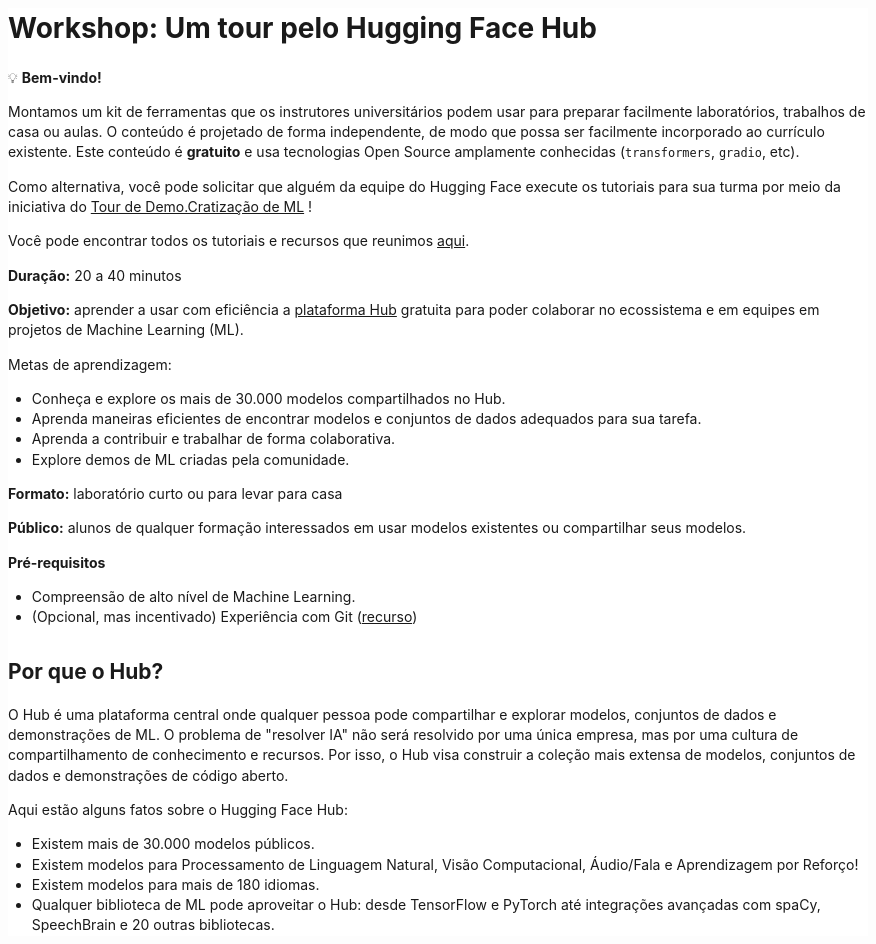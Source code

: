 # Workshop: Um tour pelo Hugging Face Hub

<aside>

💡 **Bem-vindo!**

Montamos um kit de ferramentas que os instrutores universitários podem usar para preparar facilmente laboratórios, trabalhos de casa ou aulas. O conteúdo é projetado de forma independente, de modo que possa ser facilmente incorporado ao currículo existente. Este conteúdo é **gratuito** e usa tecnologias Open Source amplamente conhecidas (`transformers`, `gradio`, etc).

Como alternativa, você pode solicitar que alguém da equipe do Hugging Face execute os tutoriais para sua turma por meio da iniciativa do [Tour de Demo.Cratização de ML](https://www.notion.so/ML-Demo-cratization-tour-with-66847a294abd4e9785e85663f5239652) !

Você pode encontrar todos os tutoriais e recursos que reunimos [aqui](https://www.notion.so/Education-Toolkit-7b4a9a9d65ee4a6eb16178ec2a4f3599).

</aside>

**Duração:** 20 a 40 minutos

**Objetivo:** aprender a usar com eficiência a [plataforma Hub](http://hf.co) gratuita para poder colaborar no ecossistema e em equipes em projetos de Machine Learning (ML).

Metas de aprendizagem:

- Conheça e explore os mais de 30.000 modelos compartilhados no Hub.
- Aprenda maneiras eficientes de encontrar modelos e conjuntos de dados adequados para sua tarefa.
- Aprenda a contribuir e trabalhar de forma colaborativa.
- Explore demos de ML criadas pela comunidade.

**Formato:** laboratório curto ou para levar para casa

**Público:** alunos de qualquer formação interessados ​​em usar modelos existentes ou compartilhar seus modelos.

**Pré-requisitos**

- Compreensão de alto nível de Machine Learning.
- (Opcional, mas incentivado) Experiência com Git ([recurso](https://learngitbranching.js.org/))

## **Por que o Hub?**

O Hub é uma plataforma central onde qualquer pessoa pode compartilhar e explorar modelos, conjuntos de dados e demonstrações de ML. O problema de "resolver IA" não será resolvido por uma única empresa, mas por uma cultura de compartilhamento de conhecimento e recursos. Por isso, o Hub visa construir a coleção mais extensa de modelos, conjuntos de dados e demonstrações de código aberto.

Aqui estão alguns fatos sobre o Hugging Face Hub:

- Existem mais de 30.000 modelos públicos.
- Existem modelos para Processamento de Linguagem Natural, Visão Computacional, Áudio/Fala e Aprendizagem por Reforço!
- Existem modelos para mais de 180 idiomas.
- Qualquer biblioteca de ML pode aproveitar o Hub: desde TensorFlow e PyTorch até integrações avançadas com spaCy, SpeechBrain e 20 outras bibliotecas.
===============
*ACTIVITY*.
Word for word, set down every line of the records above, and leave the pictures out.

*WRITTEN ANSWER*.
Source code

: # Workshop: Um tour pelo Hugging Face Hub

<aside>

💡 **Bem-vindo!**

Montamos um kit de ferramentas que os instrutores universitários podem usar para preparar facilmente laboratórios, trabalhos de casa ou aulas. O conteúdo é projetado de forma independente, de modo que possa ser facilmente incorporado ao currículo existente. Este conteúdo é **gratuito** e usa tecnologias Open Source amplamente conhecidas (`transformers`, `gradio`, etc).

Como alternativa, você pode solicitar que alguém da equipe do Hugging Face execute os tutoriais para sua turma por meio da iniciativa do [Tour de Demo.Cratização de ML](https://www.notion.so/ML-Demo-cratization-tour-with-66847a294abd4e9785e85663f5239652) !

Você pode encontrar todos os tutoriais e recursos que reunimos [aqui](https://www.notion.so/Education-Toolkit-7b4a9a9d65ee4a6eb16178ec2a4f3599).

</aside>

**Duração:** 20 a 40 minutos

**Objetivo:** aprender a usar com eficiência a [plataforma Hub](http://hf.co) gratuita para poder colaborar no ecossistema e em equipes em projetos de Machine Learning (ML).

Metas de aprendizagem:

- Conheça e explore os mais de 30.000 modelos compartilhados no Hub.
- Aprenda maneiras eficientes de encontrar modelos e conjuntos de dados adequados para sua tarefa.
- Aprenda a contribuir e trabalhar de forma colaborativa.
- Explore demos de ML criadas pela comunidade.

**Formato:** laboratório curto ou para levar para casa

**Público:** alunos de qualquer formação interessados ​​em usar modelos existentes ou compartilhar seus modelos.

**Pré-requisitos**

- Compreensão de alto nível de Machine Learning.
- (Opcional, mas incentivado) Experiência com Git ([recurso](https://learngitbranching.js.org/))

## **Por que o Hub?**

O Hub é uma plataforma central onde qualquer pessoa pode compartilhar e explorar modelos, conjuntos de dados e demonstrações de ML. O problema de "resolver IA" não será resolvido por uma única empresa, mas por uma cultura de compartilhamento de conhecimento e recursos. Por isso, o Hub visa construir a coleção mais extensa de modelos, conjuntos de dados e demonstrações de código aberto.

Aqui estão alguns fatos sobre o Hugging Face Hub:

- Existem mais de 30.000 modelos públicos.
- Existem modelos para Processamento de Linguagem Natural, Visão Computacional, Áudio/Fala e Aprendizagem por Reforço!
- Existem modelos para mais de 180 idiomas.
- Qualquer biblioteca de ML pode aproveitar o Hub: desde TensorFlow e PyTorch até integrações avançadas com spaCy, SpeechBrain e 20 outras bibliotecas.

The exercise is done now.